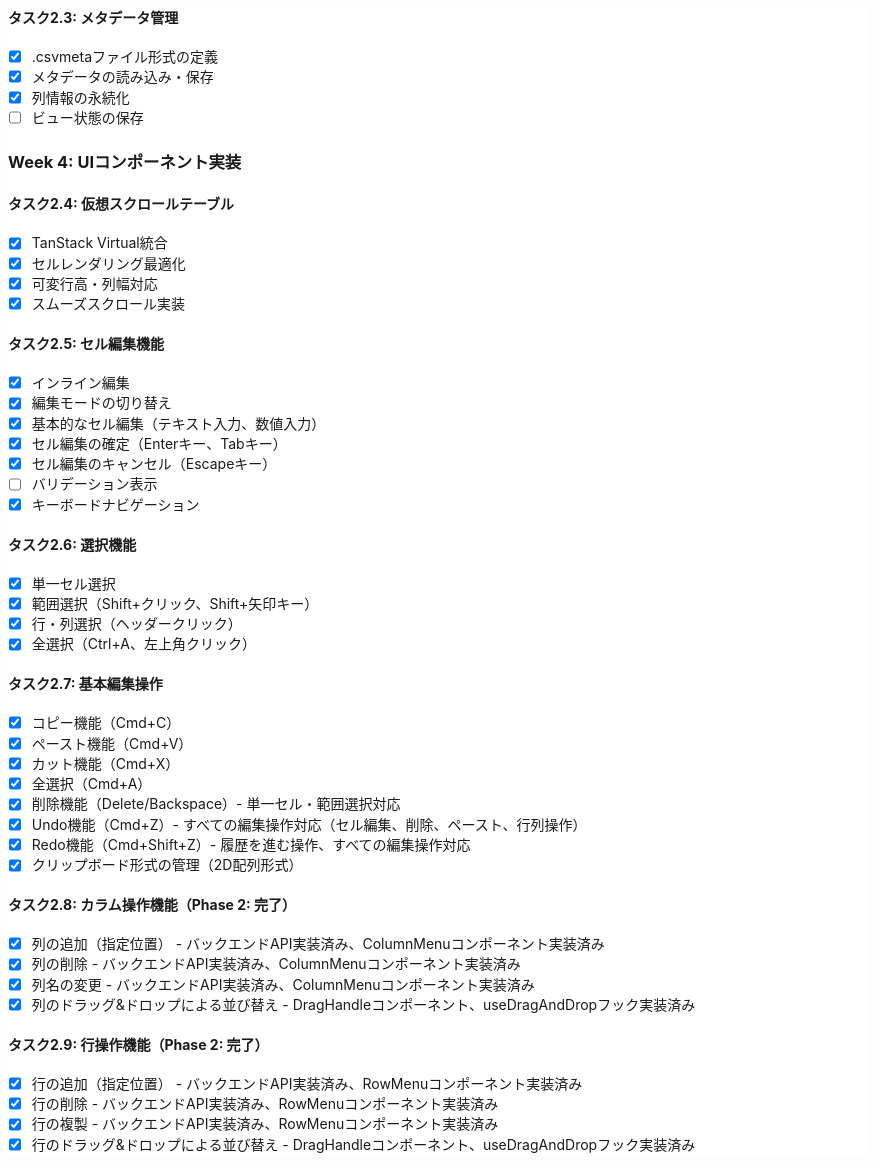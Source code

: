 #### タスク2.3: メタデータ管理
- [x] .csvmetaファイル形式の定義
- [x] メタデータの読み込み・保存
- [x] 列情報の永続化
- [ ] ビュー状態の保存

### Week 4: UIコンポーネント実装

#### タスク2.4: 仮想スクロールテーブル
- [x] TanStack Virtual統合
- [x] セルレンダリング最適化
- [x] 可変行高・列幅対応
- [x] スムーズスクロール実装

#### タスク2.5: セル編集機能
- [x] インライン編集
- [x] 編集モードの切り替え
- [x] 基本的なセル編集（テキスト入力、数値入力）
- [x] セル編集の確定（Enterキー、Tabキー）
- [x] セル編集のキャンセル（Escapeキー）
- [ ] バリデーション表示
- [x] キーボードナビゲーション

#### タスク2.6: 選択機能
- [x] 単一セル選択
- [x] 範囲選択（Shift+クリック、Shift+矢印キー）
- [x] 行・列選択（ヘッダークリック）
- [x] 全選択（Ctrl+A、左上角クリック）

#### タスク2.7: 基本編集操作
- [x] コピー機能（Cmd+C）
- [x] ペースト機能（Cmd+V）
- [x] カット機能（Cmd+X）
- [x] 全選択（Cmd+A）
- [x] 削除機能（Delete/Backspace）- 単一セル・範囲選択対応
- [x] Undo機能（Cmd+Z）- すべての編集操作対応（セル編集、削除、ペースト、行列操作）
- [x] Redo機能（Cmd+Shift+Z）- 履歴を進む操作、すべての編集操作対応
- [x] クリップボード形式の管理（2D配列形式）

#### タスク2.8: カラム操作機能（Phase 2: 完了）
- [x] 列の追加（指定位置） - バックエンドAPI実装済み、ColumnMenuコンポーネント実装済み
- [x] 列の削除 - バックエンドAPI実装済み、ColumnMenuコンポーネント実装済み
- [x] 列名の変更 - バックエンドAPI実装済み、ColumnMenuコンポーネント実装済み
- [x] 列のドラッグ&ドロップによる並び替え - DragHandleコンポーネント、useDragAndDropフック実装済み

#### タスク2.9: 行操作機能（Phase 2: 完了）
- [x] 行の追加（指定位置） - バックエンドAPI実装済み、RowMenuコンポーネント実装済み
- [x] 行の削除 - バックエンドAPI実装済み、RowMenuコンポーネント実装済み
- [x] 行の複製 - バックエンドAPI実装済み、RowMenuコンポーネント実装済み
- [x] 行のドラッグ&ドロップによる並び替え - DragHandleコンポーネント、useDragAndDropフック実装済み
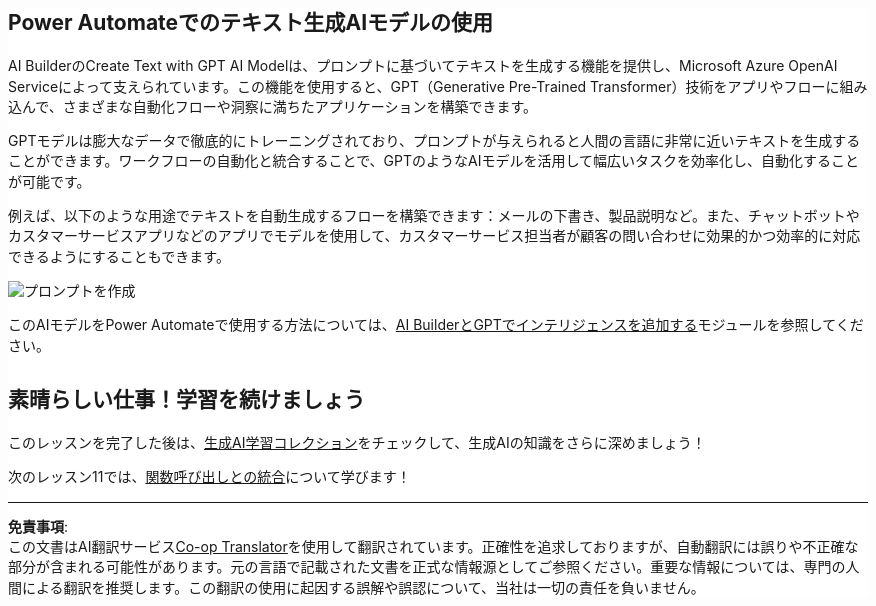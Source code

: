 ## Power Automateでのテキスト生成AIモデルの使用

AI BuilderのCreate Text with GPT AI Modelは、プロンプトに基づいてテキストを生成する機能を提供し、Microsoft Azure OpenAI Serviceによって支えられています。この機能を使用すると、GPT（Generative Pre-Trained Transformer）技術をアプリやフローに組み込んで、さまざまな自動化フローや洞察に満ちたアプリケーションを構築できます。

GPTモデルは膨大なデータで徹底的にトレーニングされており、プロンプトが与えられると人間の言語に非常に近いテキストを生成することができます。ワークフローの自動化と統合することで、GPTのようなAIモデルを活用して幅広いタスクを効率化し、自動化することが可能です。

例えば、以下のような用途でテキストを自動生成するフローを構築できます：メールの下書き、製品説明など。また、チャットボットやカスタマーサービスアプリなどのアプリでモデルを使用して、カスタマーサービス担当者が顧客の問い合わせに効果的かつ効率的に対応できるようにすることもできます。

![プロンプトを作成](../../../translated_images/create-prompt-gpt.69d429300c2e870a12ec95556cda9bacf6a173e452cdca02973c90df5f705cee.ja.png)

このAIモデルをPower Automateで使用する方法については、[AI BuilderとGPTでインテリジェンスを追加する](https://learn.microsoft.com/training/modules/ai-builder-text-generation/?WT.mc_id=academic-109639-somelezediko)モジュールを参照してください。

## 素晴らしい仕事！学習を続けましょう

このレッスンを完了した後は、[生成AI学習コレクション](https://aka.ms/genai-collection?WT.mc_id=academic-105485-koreyst)をチェックして、生成AIの知識をさらに深めましょう！

次のレッスン11では、[関数呼び出しとの統合](../11-integrating-with-function-calling/README.md?WT.mc_id=academic-105485-koreyst)について学びます！

---

**免責事項**:  
この文書はAI翻訳サービス[Co-op Translator](https://github.com/Azure/co-op-translator)を使用して翻訳されています。正確性を追求しておりますが、自動翻訳には誤りや不正確な部分が含まれる可能性があります。元の言語で記載された文書を正式な情報源としてご参照ください。重要な情報については、専門の人間による翻訳を推奨します。この翻訳の使用に起因する誤解や誤認について、当社は一切の責任を負いません。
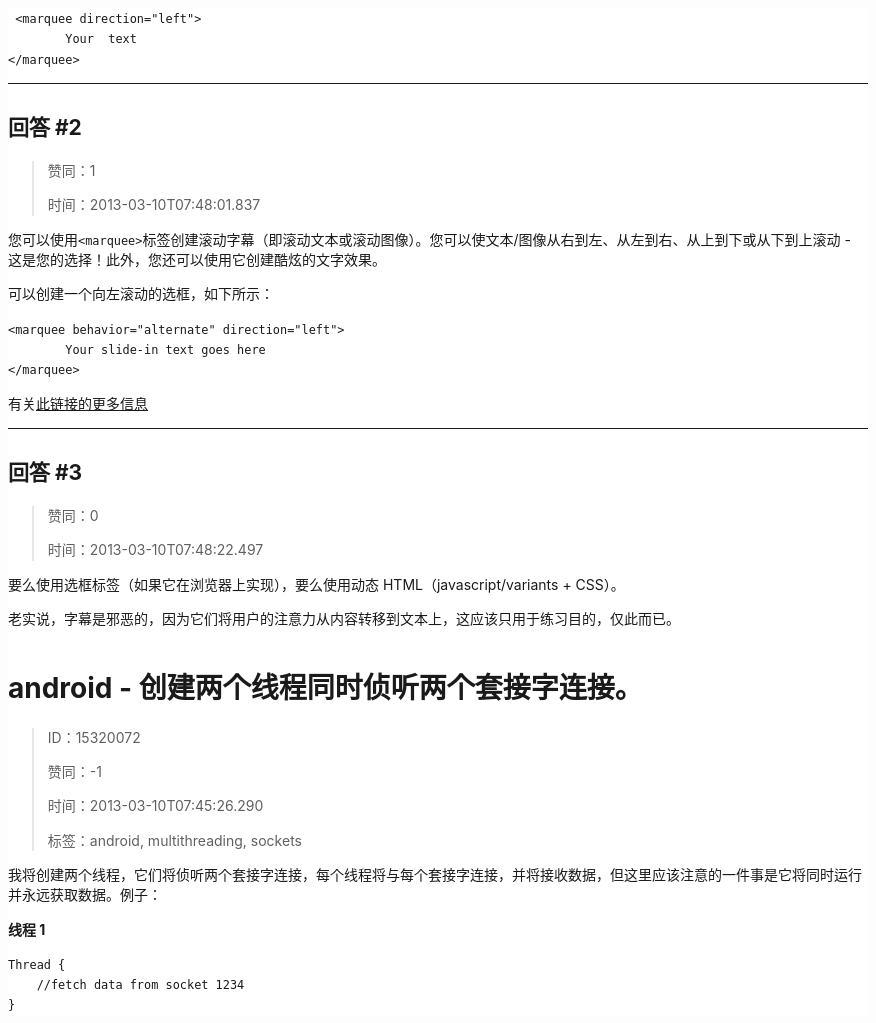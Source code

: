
 ```
 <marquee direction="left">
        Your  text 
</marquee> 
```

* * *

## 回答 #2

> 赞同：1
> 
> 时间：2013-03-10T07:48:01.837

您可以使用`<marquee>`标签创建滚动字幕（即滚动文本或滚动图像）。您可以使文本/图像从右到左、从左到右、从上到下或从下到上滚动 - 这是您的选择！此外，您还可以使用它创建酷炫的文字效果。

可以创建一个向左滚动的选框，如下所示：

```
<marquee behavior="alternate" direction="left">
        Your slide-in text goes here
</marquee> 
```

有关[此链接的更多信息](http://www.quackit.com/html/codes/html_marquee_code.cfm)

* * *

## 回答 #3

> 赞同：0
> 
> 时间：2013-03-10T07:48:22.497

要么使用选框标签（如果它在浏览器上实现），要么使用动态 HTML（javascript/variants + CSS）。

老实说，字幕是邪恶的，因为它们将用户的注意力从内容转移到文本上，这应该只用于练习目的，仅此而已。

# android - 创建两个线程同时侦听两个套接字连接。

> ID：15320072
> 
> 赞同：-1
> 
> 时间：2013-03-10T07:45:26.290
> 
> 标签：android, multithreading, sockets

我将创建两个线程，它们将侦听两个套接字连接，每个线程将与每个套接字连接，并将接收数据，但这里应该注意的一件事是它将同时运行并永远获取数据。例子：

**线程 1**

```
Thread {
    //fetch data from socket 1234
} 
```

******************************

*How to complete this task*
Instructions for the listing above: set down every entry exactly and drop any image.

*Output for this exercise*
Source code

: #### タスク2.3: メタデータ管理
- [x] .csvmetaファイル形式の定義
- [x] メタデータの読み込み・保存
- [x] 列情報の永続化
- [ ] ビュー状態の保存

### Week 4: UIコンポーネント実装

#### タスク2.4: 仮想スクロールテーブル
- [x] TanStack Virtual統合
- [x] セルレンダリング最適化
- [x] 可変行高・列幅対応
- [x] スムーズスクロール実装

#### タスク2.5: セル編集機能
- [x] インライン編集
- [x] 編集モードの切り替え
- [x] 基本的なセル編集（テキスト入力、数値入力）
- [x] セル編集の確定（Enterキー、Tabキー）
- [x] セル編集のキャンセル（Escapeキー）
- [ ] バリデーション表示
- [x] キーボードナビゲーション

#### タスク2.6: 選択機能
- [x] 単一セル選択
- [x] 範囲選択（Shift+クリック、Shift+矢印キー）
- [x] 行・列選択（ヘッダークリック）
- [x] 全選択（Ctrl+A、左上角クリック）

#### タスク2.7: 基本編集操作
- [x] コピー機能（Cmd+C）
- [x] ペースト機能（Cmd+V）
- [x] カット機能（Cmd+X）
- [x] 全選択（Cmd+A）
- [x] 削除機能（Delete/Backspace）- 単一セル・範囲選択対応
- [x] Undo機能（Cmd+Z）- すべての編集操作対応（セル編集、削除、ペースト、行列操作）
- [x] Redo機能（Cmd+Shift+Z）- 履歴を進む操作、すべての編集操作対応
- [x] クリップボード形式の管理（2D配列形式）

#### タスク2.8: カラム操作機能（Phase 2: 完了）
- [x] 列の追加（指定位置） - バックエンドAPI実装済み、ColumnMenuコンポーネント実装済み
- [x] 列の削除 - バックエンドAPI実装済み、ColumnMenuコンポーネント実装済み
- [x] 列名の変更 - バックエンドAPI実装済み、ColumnMenuコンポーネント実装済み
- [x] 列のドラッグ&ドロップによる並び替え - DragHandleコンポーネント、useDragAndDropフック実装済み

#### タスク2.9: 行操作機能（Phase 2: 完了）
- [x] 行の追加（指定位置） - バックエンドAPI実装済み、RowMenuコンポーネント実装済み
- [x] 行の削除 - バックエンドAPI実装済み、RowMenuコンポーネント実装済み
- [x] 行の複製 - バックエンドAPI実装済み、RowMenuコンポーネント実装済み
- [x] 行のドラッグ&ドロップによる並び替え - DragHandleコンポーネント、useDragAndDropフック実装済み
Source code

: ## Power Automateでのテキスト生成AIモデルの使用

AI BuilderのCreate Text with GPT AI Modelは、プロンプトに基づいてテキストを生成する機能を提供し、Microsoft Azure OpenAI Serviceによって支えられています。この機能を使用すると、GPT（Generative Pre-Trained Transformer）技術をアプリやフローに組み込んで、さまざまな自動化フローや洞察に満ちたアプリケーションを構築できます。

GPTモデルは膨大なデータで徹底的にトレーニングされており、プロンプトが与えられると人間の言語に非常に近いテキストを生成することができます。ワークフローの自動化と統合することで、GPTのようなAIモデルを活用して幅広いタスクを効率化し、自動化することが可能です。

例えば、以下のような用途でテキストを自動生成するフローを構築できます：メールの下書き、製品説明など。また、チャットボットやカスタマーサービスアプリなどのアプリでモデルを使用して、カスタマーサービス担当者が顧客の問い合わせに効果的かつ効率的に対応できるようにすることもできます。

![プロンプトを作成](../../../translated_images/create-prompt-gpt.69d429300c2e870a12ec95556cda9bacf6a173e452cdca02973c90df5f705cee.ja.png)

このAIモデルをPower Automateで使用する方法については、[AI BuilderとGPTでインテリジェンスを追加する](https://learn.microsoft.com/training/modules/ai-builder-text-generation/?WT.mc_id=academic-109639-somelezediko)モジュールを参照してください。

## 素晴らしい仕事！学習を続けましょう

このレッスンを完了した後は、[生成AI学習コレクション](https://aka.ms/genai-collection?WT.mc_id=academic-105485-koreyst)をチェックして、生成AIの知識をさらに深めましょう！

次のレッスン11では、[関数呼び出しとの統合](../11-integrating-with-function-calling/README.md?WT.mc_id=academic-105485-koreyst)について学びます！

---

**免責事項**:  
この文書はAI翻訳サービス[Co-op Translator](https://github.com/Azure/co-op-translator)を使用して翻訳されています。正確性を追求しておりますが、自動翻訳には誤りや不正確な部分が含まれる可能性があります。元の言語で記載された文書を正式な情報源としてご参照ください。重要な情報については、専門の人間による翻訳を推奨します。この翻訳の使用に起因する誤解や誤認について、当社は一切の責任を負いません。
Source code

:
 ```
 <marquee direction="left">
        Your  text 
</marquee> 
```

* * *

## 回答 #2

> 赞同：1
> 
> 时间：2013-03-10T07:48:01.837

您可以使用`<marquee>`标签创建滚动字幕（即滚动文本或滚动图像）。您可以使文本/图像从右到左、从左到右、从上到下或从下到上滚动 - 这是您的选择！此外，您还可以使用它创建酷炫的文字效果。

可以创建一个向左滚动的选框，如下所示：

```
<marquee behavior="alternate" direction="left">
        Your slide-in text goes here
</marquee> 
```

有关[此链接的更多信息](http://www.quackit.com/html/codes/html_marquee_code.cfm)

* * *

## 回答 #3

> 赞同：0
> 
> 时间：2013-03-10T07:48:22.497

要么使用选框标签（如果它在浏览器上实现），要么使用动态 HTML（javascript/variants + CSS）。

老实说，字幕是邪恶的，因为它们将用户的注意力从内容转移到文本上，这应该只用于练习目的，仅此而已。

# android - 创建两个线程同时侦听两个套接字连接。

> ID：15320072
> 
> 赞同：-1
> 
> 时间：2013-03-10T07:45:26.290
> 
> 标签：android, multithreading, sockets

我将创建两个线程，它们将侦听两个套接字连接，每个线程将与每个套接字连接，并将接收数据，但这里应该注意的一件事是它将同时运行并永远获取数据。例子：

**线程 1**

```
Thread {
    //fetch data from socket 1234
} 
```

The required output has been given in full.